_GIVEN DATA_
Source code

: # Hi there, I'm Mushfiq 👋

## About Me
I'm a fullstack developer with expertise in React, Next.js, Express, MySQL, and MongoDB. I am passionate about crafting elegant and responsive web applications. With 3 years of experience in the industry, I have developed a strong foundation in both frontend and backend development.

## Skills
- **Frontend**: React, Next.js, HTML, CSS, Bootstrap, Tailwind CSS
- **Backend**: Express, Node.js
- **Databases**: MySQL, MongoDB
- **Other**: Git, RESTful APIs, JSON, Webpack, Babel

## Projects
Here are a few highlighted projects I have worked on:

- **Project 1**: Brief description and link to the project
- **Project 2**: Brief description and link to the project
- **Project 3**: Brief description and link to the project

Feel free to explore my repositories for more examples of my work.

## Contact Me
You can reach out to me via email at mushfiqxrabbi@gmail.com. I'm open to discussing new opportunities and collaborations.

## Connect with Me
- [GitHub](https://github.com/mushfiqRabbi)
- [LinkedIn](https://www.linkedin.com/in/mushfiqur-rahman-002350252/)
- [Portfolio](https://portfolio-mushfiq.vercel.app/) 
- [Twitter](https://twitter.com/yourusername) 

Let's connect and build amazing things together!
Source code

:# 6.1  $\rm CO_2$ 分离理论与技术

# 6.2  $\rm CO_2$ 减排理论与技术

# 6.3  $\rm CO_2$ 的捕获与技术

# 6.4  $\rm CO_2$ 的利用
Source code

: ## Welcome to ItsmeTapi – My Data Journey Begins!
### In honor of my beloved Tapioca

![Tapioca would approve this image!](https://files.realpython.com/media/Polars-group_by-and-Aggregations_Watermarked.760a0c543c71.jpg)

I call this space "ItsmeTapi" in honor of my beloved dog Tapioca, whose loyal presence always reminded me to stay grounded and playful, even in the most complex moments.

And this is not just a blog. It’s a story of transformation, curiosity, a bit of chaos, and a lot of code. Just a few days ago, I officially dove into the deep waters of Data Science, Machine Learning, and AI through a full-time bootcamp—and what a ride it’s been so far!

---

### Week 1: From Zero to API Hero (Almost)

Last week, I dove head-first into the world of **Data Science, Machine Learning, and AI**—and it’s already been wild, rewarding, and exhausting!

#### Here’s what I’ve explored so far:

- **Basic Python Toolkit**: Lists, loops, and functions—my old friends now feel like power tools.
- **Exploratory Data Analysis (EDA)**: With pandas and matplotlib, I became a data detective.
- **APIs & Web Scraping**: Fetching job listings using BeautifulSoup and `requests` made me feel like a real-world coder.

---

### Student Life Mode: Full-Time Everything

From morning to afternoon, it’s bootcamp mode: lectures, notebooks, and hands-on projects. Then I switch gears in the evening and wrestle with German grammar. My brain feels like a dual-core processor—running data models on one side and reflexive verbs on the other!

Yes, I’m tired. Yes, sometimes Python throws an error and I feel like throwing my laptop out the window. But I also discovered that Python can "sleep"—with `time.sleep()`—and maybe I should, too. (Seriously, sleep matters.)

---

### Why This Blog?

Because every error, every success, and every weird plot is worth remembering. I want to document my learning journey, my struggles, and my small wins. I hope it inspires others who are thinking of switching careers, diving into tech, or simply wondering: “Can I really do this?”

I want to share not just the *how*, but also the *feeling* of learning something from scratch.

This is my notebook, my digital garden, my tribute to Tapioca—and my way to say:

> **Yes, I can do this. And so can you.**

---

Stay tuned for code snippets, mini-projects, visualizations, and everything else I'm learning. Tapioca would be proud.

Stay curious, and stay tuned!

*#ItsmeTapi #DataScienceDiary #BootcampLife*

_DIRECTIONS_
In the material above, find each line that has the string "description" and return it.

_SOLUTION FOR THIS EXERCISE_
- **Project 1**: Brief description and link to the project
- **Project 2**: Brief description and link to the project
- **Project 3**: Brief description and link to the project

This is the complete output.